RAW DATA: Begin
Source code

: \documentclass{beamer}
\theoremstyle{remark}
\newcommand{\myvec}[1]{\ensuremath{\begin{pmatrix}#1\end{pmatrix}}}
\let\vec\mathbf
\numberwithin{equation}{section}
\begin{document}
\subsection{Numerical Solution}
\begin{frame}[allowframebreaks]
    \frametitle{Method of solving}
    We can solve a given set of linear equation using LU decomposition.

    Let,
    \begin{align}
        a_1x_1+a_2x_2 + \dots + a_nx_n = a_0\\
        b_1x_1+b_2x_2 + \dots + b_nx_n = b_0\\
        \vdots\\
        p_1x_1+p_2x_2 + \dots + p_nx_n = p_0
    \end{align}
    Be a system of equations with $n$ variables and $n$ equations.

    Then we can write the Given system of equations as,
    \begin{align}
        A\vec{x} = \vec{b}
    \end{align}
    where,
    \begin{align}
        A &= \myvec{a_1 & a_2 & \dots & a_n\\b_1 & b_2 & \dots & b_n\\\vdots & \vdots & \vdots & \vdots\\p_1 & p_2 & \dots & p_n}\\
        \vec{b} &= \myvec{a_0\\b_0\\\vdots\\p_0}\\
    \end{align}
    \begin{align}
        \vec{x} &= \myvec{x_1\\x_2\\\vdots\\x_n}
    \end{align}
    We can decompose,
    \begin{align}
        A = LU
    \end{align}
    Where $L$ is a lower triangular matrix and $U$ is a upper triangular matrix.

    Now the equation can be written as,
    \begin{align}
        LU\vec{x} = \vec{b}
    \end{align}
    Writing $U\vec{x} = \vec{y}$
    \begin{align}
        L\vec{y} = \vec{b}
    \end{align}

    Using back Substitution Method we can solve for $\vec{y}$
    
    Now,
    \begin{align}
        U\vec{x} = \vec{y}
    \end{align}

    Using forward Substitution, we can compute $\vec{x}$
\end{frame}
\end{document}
RAW DATA: End
- TO DO: Gather from the data above every line with the string "Substitution".

- PROBLEM SOLUTION:
    Using back Substitution Method we can solve for $\vec{y}$
    Using forward Substitution, we can compute $\vec{x}$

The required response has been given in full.